Com’è stato occuparsi della cura di un libro?

“”Pensi di stare meglio?” è un libro che ho scritto per me, pensandolo però per altri. In questo passaggio dal personale al pubblico è stato fondamentale l’aiuto di Carlotta, la mia editor, con la quale questo libro è stato creato e costruito, e l’aiuto di amiche e amici ai quali è stato sottoposto e dai quali è stato revisionato. Un vero e proprio lavoro di team in cui ho imparato a donarmi e a prendermi meno sul serio, ad abbandonarmi un po’ e a lasciare spazio agli altri. È stato molto difficile finirlo. Una volta concluso, ci sono stati due mesi in cui pensavo che avrei voluto rifare tutto.

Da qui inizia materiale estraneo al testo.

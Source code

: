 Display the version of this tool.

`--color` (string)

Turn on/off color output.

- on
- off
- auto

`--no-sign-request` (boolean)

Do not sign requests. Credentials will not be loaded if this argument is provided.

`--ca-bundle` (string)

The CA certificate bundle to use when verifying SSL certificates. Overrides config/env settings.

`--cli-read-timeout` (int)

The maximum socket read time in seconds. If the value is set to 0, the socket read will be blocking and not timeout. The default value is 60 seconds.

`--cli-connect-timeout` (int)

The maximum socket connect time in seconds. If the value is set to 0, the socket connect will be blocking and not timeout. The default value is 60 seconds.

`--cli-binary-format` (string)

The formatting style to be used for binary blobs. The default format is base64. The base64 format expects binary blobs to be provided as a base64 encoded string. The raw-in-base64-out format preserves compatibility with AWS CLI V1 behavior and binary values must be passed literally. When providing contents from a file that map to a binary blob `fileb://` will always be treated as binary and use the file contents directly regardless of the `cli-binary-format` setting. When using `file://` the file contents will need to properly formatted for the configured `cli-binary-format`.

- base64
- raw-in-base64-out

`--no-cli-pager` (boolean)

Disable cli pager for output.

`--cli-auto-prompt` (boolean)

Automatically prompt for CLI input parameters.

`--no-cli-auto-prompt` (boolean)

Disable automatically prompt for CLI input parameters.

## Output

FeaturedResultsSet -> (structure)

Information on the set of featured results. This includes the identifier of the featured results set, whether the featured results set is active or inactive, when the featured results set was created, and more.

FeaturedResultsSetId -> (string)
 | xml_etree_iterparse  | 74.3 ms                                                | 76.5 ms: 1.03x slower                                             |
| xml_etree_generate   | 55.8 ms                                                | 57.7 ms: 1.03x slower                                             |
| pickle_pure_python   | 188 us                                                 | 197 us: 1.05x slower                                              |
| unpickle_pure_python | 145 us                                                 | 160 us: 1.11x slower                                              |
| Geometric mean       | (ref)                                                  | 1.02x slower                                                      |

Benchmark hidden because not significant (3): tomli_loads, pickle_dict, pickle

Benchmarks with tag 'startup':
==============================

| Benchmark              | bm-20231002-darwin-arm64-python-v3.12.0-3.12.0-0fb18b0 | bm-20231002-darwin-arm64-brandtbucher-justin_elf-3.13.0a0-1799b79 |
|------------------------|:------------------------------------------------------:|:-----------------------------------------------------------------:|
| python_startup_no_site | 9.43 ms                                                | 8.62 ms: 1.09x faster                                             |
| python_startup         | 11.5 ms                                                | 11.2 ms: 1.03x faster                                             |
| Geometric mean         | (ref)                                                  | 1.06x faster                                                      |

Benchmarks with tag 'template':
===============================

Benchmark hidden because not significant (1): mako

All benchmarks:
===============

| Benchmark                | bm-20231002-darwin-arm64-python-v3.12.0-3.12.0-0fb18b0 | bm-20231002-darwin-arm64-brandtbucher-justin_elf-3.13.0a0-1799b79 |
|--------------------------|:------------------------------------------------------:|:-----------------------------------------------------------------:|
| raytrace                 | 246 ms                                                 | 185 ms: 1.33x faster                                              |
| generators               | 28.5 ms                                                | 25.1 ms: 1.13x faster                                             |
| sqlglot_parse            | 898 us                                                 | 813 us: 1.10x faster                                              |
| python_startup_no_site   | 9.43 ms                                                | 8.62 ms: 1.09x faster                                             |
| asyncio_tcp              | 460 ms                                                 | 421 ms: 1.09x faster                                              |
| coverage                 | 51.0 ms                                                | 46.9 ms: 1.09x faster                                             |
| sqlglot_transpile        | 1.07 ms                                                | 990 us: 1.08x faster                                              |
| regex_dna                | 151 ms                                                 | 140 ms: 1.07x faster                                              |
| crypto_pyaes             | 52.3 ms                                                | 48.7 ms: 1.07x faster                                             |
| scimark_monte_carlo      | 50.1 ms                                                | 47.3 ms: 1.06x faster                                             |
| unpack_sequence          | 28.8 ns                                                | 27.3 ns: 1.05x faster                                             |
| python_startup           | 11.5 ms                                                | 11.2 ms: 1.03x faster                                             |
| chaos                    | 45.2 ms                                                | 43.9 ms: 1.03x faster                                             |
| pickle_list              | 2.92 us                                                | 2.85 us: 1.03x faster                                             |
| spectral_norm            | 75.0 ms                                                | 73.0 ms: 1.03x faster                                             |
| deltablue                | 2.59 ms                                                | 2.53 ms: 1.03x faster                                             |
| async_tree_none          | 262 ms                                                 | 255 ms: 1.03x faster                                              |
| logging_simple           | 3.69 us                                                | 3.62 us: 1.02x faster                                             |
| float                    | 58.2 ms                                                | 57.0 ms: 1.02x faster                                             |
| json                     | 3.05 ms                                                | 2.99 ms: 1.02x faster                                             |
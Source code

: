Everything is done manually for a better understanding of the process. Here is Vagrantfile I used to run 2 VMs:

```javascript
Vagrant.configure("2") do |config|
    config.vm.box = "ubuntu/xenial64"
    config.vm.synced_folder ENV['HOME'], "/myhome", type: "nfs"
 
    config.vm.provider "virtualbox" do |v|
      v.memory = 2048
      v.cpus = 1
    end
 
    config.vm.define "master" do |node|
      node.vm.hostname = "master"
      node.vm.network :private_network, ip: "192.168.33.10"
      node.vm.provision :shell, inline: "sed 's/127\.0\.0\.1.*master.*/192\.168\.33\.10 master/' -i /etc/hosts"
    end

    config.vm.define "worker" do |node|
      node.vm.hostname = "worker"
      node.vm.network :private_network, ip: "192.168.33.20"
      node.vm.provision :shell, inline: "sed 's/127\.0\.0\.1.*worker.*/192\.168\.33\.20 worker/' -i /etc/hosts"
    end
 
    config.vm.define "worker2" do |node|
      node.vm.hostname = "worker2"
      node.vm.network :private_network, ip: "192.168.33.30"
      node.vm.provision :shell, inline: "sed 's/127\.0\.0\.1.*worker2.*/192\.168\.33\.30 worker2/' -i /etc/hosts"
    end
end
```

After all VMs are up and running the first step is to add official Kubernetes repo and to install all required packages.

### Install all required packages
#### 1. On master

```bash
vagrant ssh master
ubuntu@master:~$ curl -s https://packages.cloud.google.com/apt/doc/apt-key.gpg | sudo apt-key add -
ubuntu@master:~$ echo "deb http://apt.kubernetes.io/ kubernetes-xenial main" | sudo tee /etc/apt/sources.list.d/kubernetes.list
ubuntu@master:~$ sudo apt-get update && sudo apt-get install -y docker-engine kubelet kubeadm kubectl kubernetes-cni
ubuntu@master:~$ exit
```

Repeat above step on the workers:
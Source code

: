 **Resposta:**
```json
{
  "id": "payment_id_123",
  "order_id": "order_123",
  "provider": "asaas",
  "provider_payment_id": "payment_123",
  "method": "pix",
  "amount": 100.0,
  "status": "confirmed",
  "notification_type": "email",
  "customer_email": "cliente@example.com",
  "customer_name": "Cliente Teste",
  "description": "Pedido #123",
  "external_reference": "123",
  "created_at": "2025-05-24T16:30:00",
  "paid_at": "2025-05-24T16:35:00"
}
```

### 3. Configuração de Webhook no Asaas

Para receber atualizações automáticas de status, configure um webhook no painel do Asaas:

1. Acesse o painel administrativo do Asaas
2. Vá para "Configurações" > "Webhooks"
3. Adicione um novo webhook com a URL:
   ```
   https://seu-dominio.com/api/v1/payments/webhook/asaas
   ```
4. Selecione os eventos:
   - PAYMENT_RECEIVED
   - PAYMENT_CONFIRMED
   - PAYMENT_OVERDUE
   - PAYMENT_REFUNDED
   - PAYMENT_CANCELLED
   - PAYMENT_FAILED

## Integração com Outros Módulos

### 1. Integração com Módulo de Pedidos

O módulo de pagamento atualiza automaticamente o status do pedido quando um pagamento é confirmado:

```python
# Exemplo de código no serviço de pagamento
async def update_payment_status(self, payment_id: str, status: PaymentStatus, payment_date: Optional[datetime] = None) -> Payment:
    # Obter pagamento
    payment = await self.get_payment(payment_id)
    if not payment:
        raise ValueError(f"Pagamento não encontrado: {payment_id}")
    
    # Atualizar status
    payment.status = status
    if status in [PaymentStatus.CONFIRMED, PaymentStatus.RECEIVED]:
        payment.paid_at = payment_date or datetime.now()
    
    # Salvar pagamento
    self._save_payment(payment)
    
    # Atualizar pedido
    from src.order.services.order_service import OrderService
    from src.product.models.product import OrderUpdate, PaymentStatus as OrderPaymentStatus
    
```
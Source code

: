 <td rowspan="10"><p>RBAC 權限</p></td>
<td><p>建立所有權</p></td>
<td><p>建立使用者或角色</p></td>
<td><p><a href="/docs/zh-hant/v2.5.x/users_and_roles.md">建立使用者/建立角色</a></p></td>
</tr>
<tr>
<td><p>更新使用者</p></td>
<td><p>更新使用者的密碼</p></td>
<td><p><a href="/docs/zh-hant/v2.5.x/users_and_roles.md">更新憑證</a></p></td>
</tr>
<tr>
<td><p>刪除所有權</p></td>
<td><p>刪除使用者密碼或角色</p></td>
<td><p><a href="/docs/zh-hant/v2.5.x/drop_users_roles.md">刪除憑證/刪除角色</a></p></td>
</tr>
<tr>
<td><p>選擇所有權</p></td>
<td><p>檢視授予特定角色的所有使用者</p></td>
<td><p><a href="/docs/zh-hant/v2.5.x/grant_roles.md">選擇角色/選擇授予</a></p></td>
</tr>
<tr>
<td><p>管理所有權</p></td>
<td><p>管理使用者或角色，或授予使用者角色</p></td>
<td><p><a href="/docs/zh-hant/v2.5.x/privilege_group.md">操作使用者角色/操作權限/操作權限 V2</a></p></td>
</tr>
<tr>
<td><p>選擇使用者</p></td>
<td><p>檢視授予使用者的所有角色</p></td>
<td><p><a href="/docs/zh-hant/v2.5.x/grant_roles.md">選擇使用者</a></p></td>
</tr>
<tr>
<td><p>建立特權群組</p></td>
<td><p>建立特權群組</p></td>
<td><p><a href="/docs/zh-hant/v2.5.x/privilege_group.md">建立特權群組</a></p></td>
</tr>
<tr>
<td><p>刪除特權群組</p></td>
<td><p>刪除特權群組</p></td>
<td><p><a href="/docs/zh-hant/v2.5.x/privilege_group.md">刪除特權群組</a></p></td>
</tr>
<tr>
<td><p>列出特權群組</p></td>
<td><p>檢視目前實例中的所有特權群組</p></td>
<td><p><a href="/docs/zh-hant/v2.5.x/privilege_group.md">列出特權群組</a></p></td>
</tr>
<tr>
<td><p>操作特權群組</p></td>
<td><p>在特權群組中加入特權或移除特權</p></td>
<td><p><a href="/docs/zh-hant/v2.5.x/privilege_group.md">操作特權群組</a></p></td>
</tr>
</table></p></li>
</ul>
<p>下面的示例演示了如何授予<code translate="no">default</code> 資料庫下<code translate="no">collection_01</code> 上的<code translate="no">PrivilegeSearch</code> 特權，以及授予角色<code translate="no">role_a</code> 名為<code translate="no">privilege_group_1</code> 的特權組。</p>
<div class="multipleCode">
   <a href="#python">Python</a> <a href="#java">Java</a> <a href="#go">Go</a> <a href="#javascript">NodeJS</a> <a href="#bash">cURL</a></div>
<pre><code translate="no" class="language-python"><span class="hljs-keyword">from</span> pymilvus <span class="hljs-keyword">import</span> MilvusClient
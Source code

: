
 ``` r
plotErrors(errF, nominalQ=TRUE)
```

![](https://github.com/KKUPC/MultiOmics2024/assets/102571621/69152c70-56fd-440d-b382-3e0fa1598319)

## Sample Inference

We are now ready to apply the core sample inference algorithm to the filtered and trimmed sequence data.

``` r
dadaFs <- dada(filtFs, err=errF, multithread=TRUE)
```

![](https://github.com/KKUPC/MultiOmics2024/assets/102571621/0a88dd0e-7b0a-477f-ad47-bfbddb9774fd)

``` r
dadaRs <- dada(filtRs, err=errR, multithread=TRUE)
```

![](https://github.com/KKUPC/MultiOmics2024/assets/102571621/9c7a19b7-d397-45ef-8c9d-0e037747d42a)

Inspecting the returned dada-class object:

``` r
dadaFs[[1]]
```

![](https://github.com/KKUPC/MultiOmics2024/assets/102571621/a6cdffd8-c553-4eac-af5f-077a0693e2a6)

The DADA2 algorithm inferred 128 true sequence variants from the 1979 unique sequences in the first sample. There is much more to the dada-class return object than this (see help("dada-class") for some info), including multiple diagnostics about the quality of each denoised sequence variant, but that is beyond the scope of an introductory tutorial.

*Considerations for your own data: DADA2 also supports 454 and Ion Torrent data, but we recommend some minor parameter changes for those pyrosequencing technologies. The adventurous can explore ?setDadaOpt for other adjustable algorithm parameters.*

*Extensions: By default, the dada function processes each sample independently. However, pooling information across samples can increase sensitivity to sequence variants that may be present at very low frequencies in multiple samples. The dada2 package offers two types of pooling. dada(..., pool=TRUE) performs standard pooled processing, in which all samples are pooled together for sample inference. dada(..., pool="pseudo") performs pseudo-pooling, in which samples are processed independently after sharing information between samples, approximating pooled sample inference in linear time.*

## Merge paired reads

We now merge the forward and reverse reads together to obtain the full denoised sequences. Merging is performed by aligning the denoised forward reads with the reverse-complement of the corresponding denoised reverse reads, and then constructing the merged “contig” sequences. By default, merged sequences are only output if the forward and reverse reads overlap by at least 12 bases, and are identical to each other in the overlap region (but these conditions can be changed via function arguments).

Ma no, bisognava pubblicare. Io mi sono accorto, nel momento in cui lo volevo rifare tutto, che era finito, non era più mio. Avevo esaurito totalmente quella narrazione. Mi sono detto: ora è del pubblico”.

E Bologna? In cosa ti ha cambiato (se ti ha cambiato)?

“Bologna è una città unica. Credo che ogni stereotipo che le si accosta sia in fondo corretto: c’è un dialogo molto diretto con le persone, con le situazioni al bar, in piazza, agli eventi… Dunque, credo che la parte di Bologna che include sia abbastanza reale come credo sia reale la parte di Bologna che è parco giochi in cui devi stare attento che ti ci perdi. Non so se posso dire che Bologna, in quanto città, mi abbia cambiato. Credo piuttosto che ciò che faccia la differenza sia il periodo in cui ne fai esperienza: io la sto vivendo nel periodo tra i 28 e i 32 anni che è diverso da quello dei vent’anni. Su questo non ho ancora una risposta certa: mi sento di doverla ancora vivere”.

Mi confida che per il futuro c’è fermento: nuovi progetti in arrivo, qualcuno anche legato al teatro. Edoardo lavora con Mismaonda, società di produzione e gestione di eventi dal vivo, in particolare per l’attività di scribing, una pratica per cui il disegno prende vita in tempo reale, intrecciandosi con i gesti e le parole del performer in scena.

“C’è fermento, ma c’è anche tanta rincorsa prima del salto. Per condividere qualcosa deve arrivarne l’urgenza. Per questo, devi saper attendere la spinta”.